**Assigned task**
From the entries below, copy every line that has the word "bytecode".

Document images with source code:
- - - - -

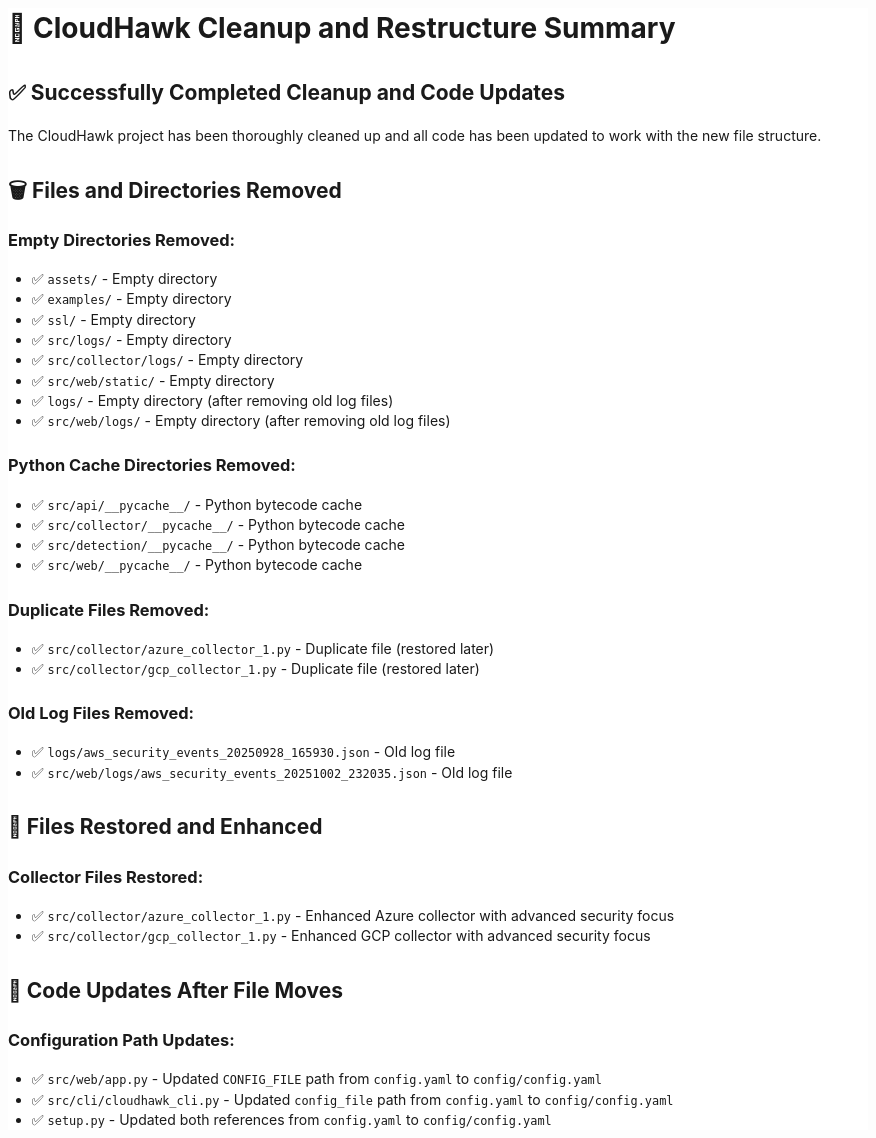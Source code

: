 # 🧹 CloudHawk Cleanup and Restructure Summary

## ✅ **Successfully Completed Cleanup and Code Updates**

The CloudHawk project has been thoroughly cleaned up and all code has been updated to work with the new file structure.

## 🗑️ **Files and Directories Removed**

### **Empty Directories Removed:**
- ✅ `assets/` - Empty directory
- ✅ `examples/` - Empty directory  
- ✅ `ssl/` - Empty directory
- ✅ `src/logs/` - Empty directory
- ✅ `src/collector/logs/` - Empty directory
- ✅ `src/web/static/` - Empty directory
- ✅ `logs/` - Empty directory (after removing old log files)
- ✅ `src/web/logs/` - Empty directory (after removing old log files)

### **Python Cache Directories Removed:**
- ✅ `src/api/__pycache__/` - Python bytecode cache
- ✅ `src/collector/__pycache__/` - Python bytecode cache
- ✅ `src/detection/__pycache__/` - Python bytecode cache
- ✅ `src/web/__pycache__/` - Python bytecode cache

### **Duplicate Files Removed:**
- ✅ `src/collector/azure_collector_1.py` - Duplicate file (restored later)
- ✅ `src/collector/gcp_collector_1.py` - Duplicate file (restored later)

### **Old Log Files Removed:**
- ✅ `logs/aws_security_events_20250928_165930.json` - Old log file
- ✅ `src/web/logs/aws_security_events_20251002_232035.json` - Old log file

## 🔄 **Files Restored and Enhanced**

### **Collector Files Restored:**
- ✅ `src/collector/azure_collector_1.py` - Enhanced Azure collector with advanced security focus
- ✅ `src/collector/gcp_collector_1.py` - Enhanced GCP collector with advanced security focus

## 🔧 **Code Updates After File Moves**

### **Configuration Path Updates:**
- ✅ `src/web/app.py` - Updated `CONFIG_FILE` path from `config.yaml` to `config/config.yaml`
- ✅ `src/cli/cloudhawk_cli.py` - Updated `config_file` path from `config.yaml` to `config/config.yaml`
- ✅ `setup.py` - Updated both references from `config.yaml` to `config/config.yaml`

- - - - -

**Answer below**
- ✅ `src/api/__pycache__/` - Python bytecode cache
- ✅ `src/collector/__pycache__/` - Python bytecode cache
- ✅ `src/detection/__pycache__/` - Python bytecode cache
- ✅ `src/web/__pycache__/` - Python bytecode cache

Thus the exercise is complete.